## Data supplied
════════════════════

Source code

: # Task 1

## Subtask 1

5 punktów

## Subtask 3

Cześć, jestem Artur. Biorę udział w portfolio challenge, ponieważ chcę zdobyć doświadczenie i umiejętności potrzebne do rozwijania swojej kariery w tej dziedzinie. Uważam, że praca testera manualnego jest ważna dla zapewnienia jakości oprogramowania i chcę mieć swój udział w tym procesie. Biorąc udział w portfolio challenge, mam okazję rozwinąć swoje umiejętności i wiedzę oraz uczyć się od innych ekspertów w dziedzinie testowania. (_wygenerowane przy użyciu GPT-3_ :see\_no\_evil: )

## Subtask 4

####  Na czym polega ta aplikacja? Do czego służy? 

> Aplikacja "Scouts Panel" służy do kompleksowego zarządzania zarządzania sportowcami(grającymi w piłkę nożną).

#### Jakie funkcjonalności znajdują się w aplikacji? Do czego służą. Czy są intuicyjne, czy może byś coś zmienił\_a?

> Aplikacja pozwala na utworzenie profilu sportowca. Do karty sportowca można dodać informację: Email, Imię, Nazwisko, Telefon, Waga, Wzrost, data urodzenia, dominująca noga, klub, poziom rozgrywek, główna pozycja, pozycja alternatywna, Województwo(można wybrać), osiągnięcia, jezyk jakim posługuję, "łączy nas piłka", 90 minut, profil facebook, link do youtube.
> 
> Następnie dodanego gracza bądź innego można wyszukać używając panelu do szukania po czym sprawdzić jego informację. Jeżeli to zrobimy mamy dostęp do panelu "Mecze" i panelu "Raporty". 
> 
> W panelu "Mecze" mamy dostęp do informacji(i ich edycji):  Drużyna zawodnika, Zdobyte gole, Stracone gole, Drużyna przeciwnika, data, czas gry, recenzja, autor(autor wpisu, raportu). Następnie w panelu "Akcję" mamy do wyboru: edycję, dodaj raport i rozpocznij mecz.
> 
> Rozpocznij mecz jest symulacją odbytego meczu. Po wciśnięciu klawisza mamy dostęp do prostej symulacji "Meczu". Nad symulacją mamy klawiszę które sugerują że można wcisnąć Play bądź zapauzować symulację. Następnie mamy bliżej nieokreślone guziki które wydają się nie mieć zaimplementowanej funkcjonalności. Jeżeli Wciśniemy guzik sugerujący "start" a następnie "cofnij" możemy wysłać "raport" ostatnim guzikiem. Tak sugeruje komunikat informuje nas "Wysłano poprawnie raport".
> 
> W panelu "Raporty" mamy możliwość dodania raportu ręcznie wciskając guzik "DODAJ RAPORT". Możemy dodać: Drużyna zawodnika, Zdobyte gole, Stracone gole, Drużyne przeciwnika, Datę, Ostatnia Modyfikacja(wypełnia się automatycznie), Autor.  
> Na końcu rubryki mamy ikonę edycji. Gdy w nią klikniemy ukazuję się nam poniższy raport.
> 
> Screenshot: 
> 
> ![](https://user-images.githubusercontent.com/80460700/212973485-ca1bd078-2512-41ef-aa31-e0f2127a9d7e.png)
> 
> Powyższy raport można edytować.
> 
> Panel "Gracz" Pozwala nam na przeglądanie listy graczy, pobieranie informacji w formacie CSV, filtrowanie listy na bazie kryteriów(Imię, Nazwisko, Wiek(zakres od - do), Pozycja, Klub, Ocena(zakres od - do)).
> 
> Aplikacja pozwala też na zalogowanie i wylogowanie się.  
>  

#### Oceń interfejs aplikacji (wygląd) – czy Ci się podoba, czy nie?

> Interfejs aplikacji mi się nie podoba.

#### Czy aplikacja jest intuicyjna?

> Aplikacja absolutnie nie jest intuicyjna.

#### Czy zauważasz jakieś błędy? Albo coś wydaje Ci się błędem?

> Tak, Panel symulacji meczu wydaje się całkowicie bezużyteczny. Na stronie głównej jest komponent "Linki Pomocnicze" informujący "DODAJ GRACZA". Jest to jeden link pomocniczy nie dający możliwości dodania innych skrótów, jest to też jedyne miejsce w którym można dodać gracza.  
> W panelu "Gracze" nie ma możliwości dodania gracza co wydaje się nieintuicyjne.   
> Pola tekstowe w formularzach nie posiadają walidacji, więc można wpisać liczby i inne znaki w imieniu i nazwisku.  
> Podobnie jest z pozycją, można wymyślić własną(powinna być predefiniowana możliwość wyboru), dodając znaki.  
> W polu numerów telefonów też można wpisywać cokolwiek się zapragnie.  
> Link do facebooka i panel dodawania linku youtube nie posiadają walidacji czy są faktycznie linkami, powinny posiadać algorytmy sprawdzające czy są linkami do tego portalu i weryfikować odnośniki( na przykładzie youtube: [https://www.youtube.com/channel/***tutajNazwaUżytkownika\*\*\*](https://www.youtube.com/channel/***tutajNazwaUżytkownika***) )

════════════════════

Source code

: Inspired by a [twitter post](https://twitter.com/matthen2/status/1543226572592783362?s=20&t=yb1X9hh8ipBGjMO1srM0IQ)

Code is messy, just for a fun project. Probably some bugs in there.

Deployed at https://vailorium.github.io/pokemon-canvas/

════════════════════

## Work instructions
Look through the records for the word "Imię". Every line that has it should be copied.

## Problem solution
> Aplikacja pozwala na utworzenie profilu sportowca. Do karty sportowca można dodać informację: Email, Imię, Nazwisko, Telefon, Waga, Wzrost, data urodzenia, dominująca noga, klub, poziom rozgrywek, główna pozycja, pozycja alternatywna, Województwo(można wybrać), osiągnięcia, jezyk jakim posługuję, "łączy nas piłka", 90 minut, profil facebook, link do youtube.
> Panel "Gracz" Pozwala nam na przeglądanie listy graczy, pobieranie informacji w formacie CSV, filtrowanie listy na bazie kryteriów(Imię, Nazwisko, Wiek(zakres od - do), Pozycja, Klub, Ocena(zakres od - do)).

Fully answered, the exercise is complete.